In the last year of his life, Bowie was not only working on the Opus maius ★ but divided his time between studio rehearsals and the theatrical project of the musical Lazarus directed by Ivo van Hove, co-written with Irish playwright and screenwriter Enda Walsh, and produced by Robert Fox. The theatrical project, inspired by Walter Tevis' text The Man Who Fell to Earth (the same novel where we find the character Thomas Jerome Newton, the humanoid played by Bowie in Nicolas Roeg's 1976 film), was the realization of a dream Bowie had since the days of Diamond Dogs, to produce and direct a musical of his own. And so it was: a musical where Bowie's voice is absent but interpreted by other voices, showcasing his forty-year catalog, alternating immortal classics with tracks never performed live during his career, such as It’s No Game, Dirty Boy, Valentine’s Day, Love Is Lost, Where Are We Now, all naturally enriched with completely new pieces. The Lazarus cast album is a double CD (a triple in vinyl version), with the first CD containing the recording from the cast on January 11th, 2016, deeply intense and moving, though it will be appreciated only by those who enjoy musicals (not me, for example); while the second CD, which you should start listening to, contains the unpublished sessions of ★: “No Plan”, “Killing A Little Time”, and “When I Met You” that together with “Lazarus” form 18 minutes of overwhelming and intense Bowie composition. The wonderful “When I Met You” sounds like it's played with Sonic Youth, “No Plan” transports us to a space without gravity where there is no more music, no regret for one's life, while “Killing A Little Time” is the furious countdown of one's existential time, the progressive loss of self, the dimming of one's light: “I’m falling, man, I’m choking, man, I’m fading, man, just killing a little time”. Given the value of the second CD, the Lazarus cast album is to be purchased without hesitation and with eyes closed.
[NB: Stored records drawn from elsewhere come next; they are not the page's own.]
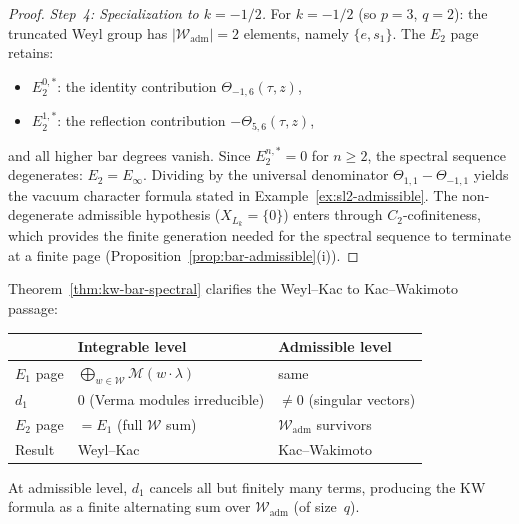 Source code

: \begin{proof}
\emph{Step~4: Specialization to $k = -1/2$.}
For $k = -1/2$ (so $p = 3$, $q = 2$): the truncated Weyl group
has $|\mathcal{W}_{\mathrm{adm}}| = 2$ elements, namely $\{e, s_1\}$.
The $E_2$ page retains:
\begin{itemize}
\item $E_2^{0,*}$: the identity contribution $\Theta_{-1,6}(\tau,z)$,
\item $E_2^{1,*}$: the reflection contribution
$-\Theta_{5,6}(\tau,z)$,
\end{itemize}
and all higher bar degrees vanish.
Since $E_2^{n,*} = 0$ for $n \geq 2$, the spectral sequence
degenerates: $E_2 = E_\infty$.  Dividing by the
universal denominator $\Theta_{1,1} - \Theta_{-1,1}$ yields
the vacuum character formula stated in
Example~\ref{ex:sl2-admissible}.
The non-degenerate admissible hypothesis ($X_{L_k} = \{0\}$)
enters through $C_2$-cofiniteness, which provides the finite
generation needed for the spectral sequence to terminate at a
finite page (Proposition~\ref{prop:bar-admissible}(i)).
\end{proof}

\begin{remark}
\label{rem:admissible-vs-integrable}
Theorem~\ref{thm:kw-bar-spectral} clarifies the Weyl--Kac to Kac--Wakimoto passage:
\begin{center}
\renewcommand{\arraystretch}{1.3}
\begin{tabular}{lll}
\toprule
& \textbf{Integrable level} & \textbf{Admissible level} \\
\midrule
$E_1$ page & $\bigoplus_{w \in \mathcal{W}} \mathcal{M}(w \cdot \lambda)$
& same \\
$d_1$ & $0$ (Verma modules irreducible) & $\neq 0$ (singular vectors) \\
$E_2$ page & $= E_1$ (full $\mathcal{W}$ sum) &
$\mathcal{W}_{\mathrm{adm}}$ survivors \\
Result & Weyl--Kac & Kac--Wakimoto \\
\bottomrule
\end{tabular}
\end{center}
At admissible level, $d_1$ cancels all but finitely many terms, producing the KW formula as a finite alternating sum over $\mathcal{W}_{\mathrm{adm}}$ (of size~$q$).
\end{remark}

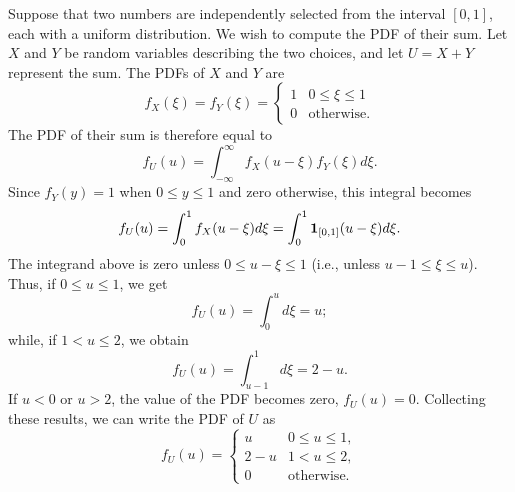 \begin{example}
Suppose that two numbers are independently selected from the interval $[0,1]$, each with a uniform distribution.
We wish to compute the PDF of their sum.
Let $X$ and $Y$ be random variables describing the two choices, and let $U = X + Y$ represent the sum.
The PDFs of $X$ and $Y$ are
\begin{equation*}
f_X(\xi) = f_Y(\xi)
= \begin{cases} 1 & 0 \leq \xi \leq 1 \\
0 & \text{otherwise} . \end{cases}
\end{equation*}
The PDF of their sum is therefore equal to
\begin{equation*}
f_U(u) = \int_{-\infty}^{\infty} f_X(u - \xi) f_Y(\xi) d\xi .
\end{equation*}
Since $f_Y(y) = 1$ when $0 \leq y \leq 1$ and zero otherwise, this integral becomes
\begin{equation*}
f_U (u) = \int_0^1 f_X(u - \xi) d\xi
= \int_0^1 \mathbf{1}_{[0,1]}(u - \xi) d\xi .
\end{equation*}
The integrand above is zero unless $0 \leq u - \xi \leq 1$ (i.e., unless $u - 1 \leq \xi \leq u$).
Thus, if $0 \leq u \leq 1$, we get
\begin{equation*}
f_U(u) = \int_0^u d\xi = u ;
\end{equation*}
while, if $1 < u \leq 2$, we obtain
\begin{equation*}
f_U(u) = \int_{u - 1}^1 d\xi = 2 - u .
\end{equation*}
If $u < 0$ or $u > 2$, the value of the PDF becomes zero, $f_U(u) = 0$.
Collecting these results, we can write the PDF of $U$ as
\begin{equation*}
f_U(u) = \begin{cases} u & 0 \leq u \leq 1, \\
2-u & 1 < u \leq 2, \\
0 & \text{otherwise} . \end{cases}
\end{equation*}
\end{example}

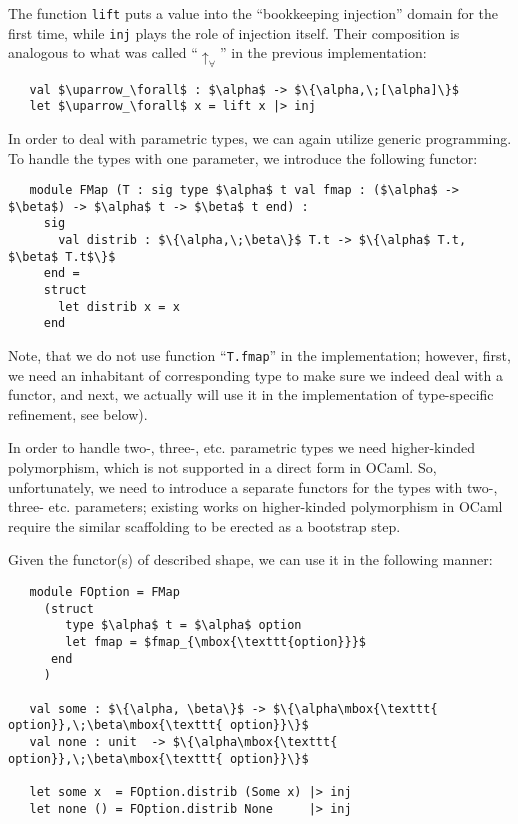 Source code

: The function \lstinline{lift} puts a value into the ``bookkeeping injection'' domain for the first time, while
\lstinline{inj} plays the role of injection itself. Their composition is analogous to what was 
called ``$\uparrow_\forall$'' in the previous implementation:

\begin{lstlisting}
   val $\uparrow_\forall$ : $\alpha$ -> $\{\alpha,\;[\alpha]\}$
   let $\uparrow_\forall$ x = lift x |> inj
\end{lstlisting}

In order to deal with parametric types, we can again utilize generic programming. To handle the types with
one parameter, we introduce the following functor:

\begin{lstlisting}
   module FMap (T : sig type $\alpha$ t val fmap : ($\alpha$ -> $\beta$) -> $\alpha$ t -> $\beta$ t end) :      
     sig 
       val distrib : $\{\alpha,\;\beta\}$ T.t -> $\{\alpha$ T.t, $\beta$ T.t$\}$ 
     end =
     struct
       let distrib x = x
     end
\end{lstlisting}

Note, that we do not use function ``\lstinline{T.fmap}'' in the implementation; however, first, we need an inhabitant of
corresponding type to make sure we indeed deal with a functor, and next, we actually will use it in the 
implementation of type-specific refinement, see below).

In order to handle two-, three-, etc. parametric types we need higher-kinded polymorphism, which is
not supported in a direct form in OCaml. So, unfortunately, we need to introduce a separate
functors for the types with two-, three- etc. parameters; existing works on higher-kinded
polymorphism in OCaml~\cite{HKinded} require the similar scaffolding to be erected as a bootstrap step.

Given the functor(s) of described shape, we can use it in the following manner:

\begin{lstlisting}
   module FOption = FMap 
     (struct 
        type $\alpha$ t = $\alpha$ option 
        let fmap = $fmap_{\mbox{\texttt{option}}}$ 
      end
     )

   val some : $\{\alpha, \beta\}$ -> $\{\alpha\mbox{\texttt{ option}},\;\beta\mbox{\texttt{ option}}\}$
   val none : unit  -> $\{\alpha\mbox{\texttt{ option}},\;\beta\mbox{\texttt{ option}}\}$
   
   let some x  = FOption.distrib (Some x) |> inj
   let none () = FOption.distrib None     |> inj
\end{lstlisting}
It is obvious that “No Plan”, “Killing A Little Time”, and “When I Met You” are by no means the last three studio tracks of the Duke. We know from Donny McCaslin's statement to Rolling Stone (January 14th) that there are 16 tracks in total recorded from the sessions of ★, such as “Wistful”, “Somewhere”, “When Things Go Bad”, “Blaze” ready for the EXTRA version of ★; while according to Tony Visconti (and even Brian Eno), after the recordings of ★, David Bowie had another album planned, following the lines of Outside, with five new pieces already prepared. However, these things will make sense when we gradually have all of Bowie's legacy in our hands, which promises annual releases (as with The Gouster album from '74 that only came out this year), albums of rarities, extra tracks, unreleased pieces, covers, live recordings, and more from the various eras of his fifty-year musical career. But let's return to today and the Lazarus cast album.

Always a pioneer of other human spaces, Bowie knew how to transcend and shatter the cultural boundaries of our minds, confronting us with one of the strongest taboos to conceive in our times, the taboo of illness and death. Even for the first time in history, the Rock artist's death was commemorated by the Holy See. In Lazarus, he declares that he is in Heaven. The name Lazarus means "God helps," and Bowie transcended himself, appealing to the Christian hope of the resurrection of God's children. The children of the resurrection, equal to angels, are eternal and can no longer die. And just as Jesus wept for the death of his friend Lazarus, so we Bowie fans cried deeply for the death of this imaginary friend-hero who, with his sound and vision, gave us space. Thank you once more, great Duke, for this space, everything we felt was true. Thank you again for ★ for bringing us so close to an experience we will never forget, in emotional contact with our earthly mortality and the beyond of the afterlife.